It doesn’t come up often anymore, but I’m a madman at trashball/paper toss.
I blame my carny roots.
I can make weird sounds with my voice.
I know >50 digits of pi.
I can touch my nose with my tongue.
One particularly difficult trick with casino/poker chips.
I can usually convert meters to feet in my head, by rounding up to a factor of 3.3,
I have no trouble initiating conversations with celebrities, although I did send Jay Leno and Oozie Oozbourne running for the exits. ;-p
Explaining my self to adults.
I make THE BEST pumpkin pie!
Amongst my friends, I am known as the Cat Whisperer. Even cats that hiss and bite other people, tend to like me.
@Kardamom That’s at the top of my skill list, not the bottom.

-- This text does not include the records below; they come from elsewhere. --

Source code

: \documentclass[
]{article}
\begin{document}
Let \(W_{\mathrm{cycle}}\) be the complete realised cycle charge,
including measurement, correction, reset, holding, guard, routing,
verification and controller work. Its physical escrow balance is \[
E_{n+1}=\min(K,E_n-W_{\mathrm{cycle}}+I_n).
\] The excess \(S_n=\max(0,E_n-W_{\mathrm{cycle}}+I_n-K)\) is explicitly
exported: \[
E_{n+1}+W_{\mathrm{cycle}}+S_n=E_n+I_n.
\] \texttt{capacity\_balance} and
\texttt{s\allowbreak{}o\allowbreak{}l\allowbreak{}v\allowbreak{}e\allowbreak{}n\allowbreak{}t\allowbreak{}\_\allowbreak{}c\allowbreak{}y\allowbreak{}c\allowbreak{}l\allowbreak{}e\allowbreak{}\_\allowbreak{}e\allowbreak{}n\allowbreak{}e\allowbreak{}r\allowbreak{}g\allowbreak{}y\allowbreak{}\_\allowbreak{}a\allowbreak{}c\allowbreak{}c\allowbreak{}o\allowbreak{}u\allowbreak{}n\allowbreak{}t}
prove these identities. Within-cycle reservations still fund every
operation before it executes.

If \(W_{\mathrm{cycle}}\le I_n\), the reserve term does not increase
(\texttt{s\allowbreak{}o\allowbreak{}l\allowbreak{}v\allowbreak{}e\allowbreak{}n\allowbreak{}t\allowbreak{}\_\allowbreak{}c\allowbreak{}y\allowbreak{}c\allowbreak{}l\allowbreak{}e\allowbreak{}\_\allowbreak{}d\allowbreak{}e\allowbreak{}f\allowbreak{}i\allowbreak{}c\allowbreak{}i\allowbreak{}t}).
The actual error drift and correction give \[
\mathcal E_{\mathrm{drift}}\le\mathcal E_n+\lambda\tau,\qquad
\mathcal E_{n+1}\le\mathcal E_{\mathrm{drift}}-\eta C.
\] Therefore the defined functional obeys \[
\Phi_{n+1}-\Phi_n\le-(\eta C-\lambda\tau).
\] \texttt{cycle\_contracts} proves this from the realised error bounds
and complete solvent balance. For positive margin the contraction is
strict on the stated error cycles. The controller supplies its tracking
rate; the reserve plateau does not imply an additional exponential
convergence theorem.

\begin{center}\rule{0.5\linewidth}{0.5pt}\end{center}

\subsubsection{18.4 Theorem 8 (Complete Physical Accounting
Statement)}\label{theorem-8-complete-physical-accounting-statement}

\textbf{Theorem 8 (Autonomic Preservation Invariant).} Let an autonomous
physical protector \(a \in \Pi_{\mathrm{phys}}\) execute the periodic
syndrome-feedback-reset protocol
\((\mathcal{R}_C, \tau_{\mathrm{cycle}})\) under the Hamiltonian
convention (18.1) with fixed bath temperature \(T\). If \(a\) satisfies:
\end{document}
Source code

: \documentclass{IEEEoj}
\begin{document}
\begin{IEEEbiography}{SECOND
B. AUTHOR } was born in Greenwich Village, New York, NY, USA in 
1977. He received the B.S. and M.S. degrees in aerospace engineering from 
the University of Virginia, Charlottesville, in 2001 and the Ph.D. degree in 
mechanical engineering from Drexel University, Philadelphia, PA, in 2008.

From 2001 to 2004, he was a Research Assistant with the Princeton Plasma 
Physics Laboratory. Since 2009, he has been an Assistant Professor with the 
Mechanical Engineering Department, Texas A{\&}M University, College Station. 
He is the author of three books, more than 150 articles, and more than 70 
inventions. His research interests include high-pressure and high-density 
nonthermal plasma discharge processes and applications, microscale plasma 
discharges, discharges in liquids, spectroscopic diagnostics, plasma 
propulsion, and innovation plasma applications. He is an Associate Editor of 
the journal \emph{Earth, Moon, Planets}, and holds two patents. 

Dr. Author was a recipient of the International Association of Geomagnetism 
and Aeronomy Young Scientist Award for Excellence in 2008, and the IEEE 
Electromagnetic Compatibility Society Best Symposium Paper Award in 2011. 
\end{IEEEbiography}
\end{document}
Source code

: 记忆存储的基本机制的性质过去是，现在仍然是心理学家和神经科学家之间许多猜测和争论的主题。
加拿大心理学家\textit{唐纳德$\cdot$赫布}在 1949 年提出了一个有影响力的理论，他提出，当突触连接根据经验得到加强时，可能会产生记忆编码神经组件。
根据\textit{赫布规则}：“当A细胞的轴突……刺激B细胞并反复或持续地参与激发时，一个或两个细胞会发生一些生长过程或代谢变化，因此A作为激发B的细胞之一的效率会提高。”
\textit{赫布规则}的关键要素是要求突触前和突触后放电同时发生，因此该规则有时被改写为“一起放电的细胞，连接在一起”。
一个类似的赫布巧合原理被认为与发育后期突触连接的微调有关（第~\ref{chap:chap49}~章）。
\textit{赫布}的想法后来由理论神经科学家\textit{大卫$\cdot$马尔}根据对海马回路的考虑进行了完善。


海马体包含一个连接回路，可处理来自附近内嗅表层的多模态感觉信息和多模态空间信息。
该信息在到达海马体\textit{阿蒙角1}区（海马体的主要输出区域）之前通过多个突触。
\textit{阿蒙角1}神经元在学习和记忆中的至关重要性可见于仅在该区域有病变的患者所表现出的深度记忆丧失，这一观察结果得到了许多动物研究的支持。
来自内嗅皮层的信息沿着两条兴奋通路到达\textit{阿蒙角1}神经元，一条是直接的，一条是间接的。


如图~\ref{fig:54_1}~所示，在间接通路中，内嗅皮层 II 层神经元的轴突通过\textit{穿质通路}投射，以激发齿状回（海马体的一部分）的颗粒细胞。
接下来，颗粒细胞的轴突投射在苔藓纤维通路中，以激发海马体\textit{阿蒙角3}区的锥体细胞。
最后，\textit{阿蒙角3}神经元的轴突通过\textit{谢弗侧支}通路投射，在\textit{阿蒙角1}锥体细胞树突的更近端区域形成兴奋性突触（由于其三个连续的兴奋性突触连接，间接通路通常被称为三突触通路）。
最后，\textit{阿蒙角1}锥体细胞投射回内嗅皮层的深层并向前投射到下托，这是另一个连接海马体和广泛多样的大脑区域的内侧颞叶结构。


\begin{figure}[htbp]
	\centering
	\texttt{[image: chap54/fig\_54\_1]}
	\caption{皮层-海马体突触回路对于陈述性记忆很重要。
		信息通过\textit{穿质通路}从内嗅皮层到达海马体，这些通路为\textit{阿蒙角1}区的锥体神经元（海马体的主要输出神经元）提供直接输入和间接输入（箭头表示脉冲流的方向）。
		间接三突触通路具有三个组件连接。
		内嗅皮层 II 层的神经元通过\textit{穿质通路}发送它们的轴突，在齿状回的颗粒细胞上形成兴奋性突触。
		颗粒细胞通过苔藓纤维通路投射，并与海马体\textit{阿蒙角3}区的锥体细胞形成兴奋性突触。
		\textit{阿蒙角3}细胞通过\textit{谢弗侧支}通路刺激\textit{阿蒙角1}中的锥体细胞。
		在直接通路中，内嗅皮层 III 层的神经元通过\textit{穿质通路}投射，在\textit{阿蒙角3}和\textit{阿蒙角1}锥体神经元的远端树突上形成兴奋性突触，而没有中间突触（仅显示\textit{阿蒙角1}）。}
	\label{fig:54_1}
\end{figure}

@kritiper That also seems like a pretty important skill!
@Zaku It was through what I believe to be a mistake made by my mother, then experimented with to find out just what she did, so, no skill required. Just trial and error. No other pumpkin pie recipe I have found replicates my discovery!
I can transfer the leftover half-pan of lasagne to a smaller baking dish all in one piece, in one move, without losing any. I do this before putting it in the refrigerator.
There must be something else. Lots of people can make a whistle out of a blade of grass, so that doesn’t count. I do have a proofreader’s knack for spotting typos, even in very small print. May not be as useful as the lasagne trick, though.
I can wiggle my little toes independently of the other toes.
I can make a clicking noise with my tongue that ranges from the sound of a horse walking, to trotting, to galloping.
I can make the Vulcan sign with my hands easily.
@flameboi I can reference Monty Python in any situation!
^ I wave my private parts at your aunties, and your mother smells of elderberry. Ni! Ni! Ni! Bring me a shrubbery! But father, I don’t want any land. She turned me into a newt. Whaaaaaaaat is your quest? He’s not the messiah, he’s a very naughty boy! I’m a lumberjack and I’m OK. Is that a penguin on the television? Run away! This is the Castle Anthrax, it’s not a very nice name. It’s…...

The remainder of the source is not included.